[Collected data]

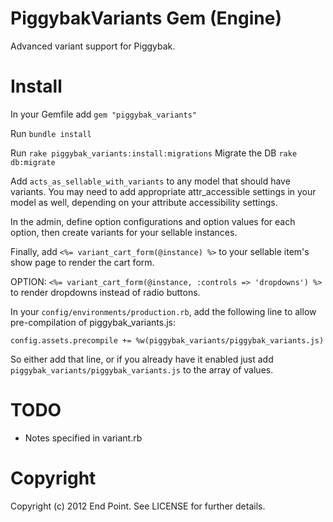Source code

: PiggybakVariants Gem (Engine)
========

Advanced variant support for Piggybak.

Install
========

In your Gemfile add `gem "piggybak_variants"`

Run `bundle install`

Run `rake piggybak_variants:install:migrations`
Migrate the DB `rake db:migrate`

Add `acts_as_sellable_with_variants` to any model that should have variants. You may need to add appropriate attr_accessible settings in your model as well, depending on your attribute accessibility settings.

In the admin, define option configurations and option values for each option, then create variants for your sellable instances.

Finally, add `<%= variant_cart_form(@instance) %>` to your sellable item's show page to render the cart form.

OPTION:  `<%= variant_cart_form(@instance, :controls => 'dropdowns') %>` to render dropdowns instead of radio buttons.

In your `config/environments/production.rb`, add the following line to allow pre-compilation of piggybak_variants.js:

    config.assets.precompile += %w(piggybak_variants/piggybak_variants.js)

So either add that line, or if you already have it enabled just add `piggybak_variants/piggybak_variants.js` to the array of values.

TODO
========

* Notes specified in variant.rb


Copyright
========

Copyright (c) 2012 End Point. See LICENSE for further details.
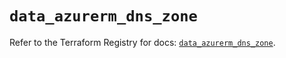 # `data_azurerm_dns_zone`

Refer to the Terraform Registry for docs: [`data_azurerm_dns_zone`](https://registry.terraform.io/providers/hashicorp/azurerm/4.24.0/docs/data-sources/dns_zone).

Exercise description: Reproduce every line above that contains the string "rake".

Answer below:
Run `rake piggybak_variants:install:migrations`
Migrate the DB `rake db:migrate`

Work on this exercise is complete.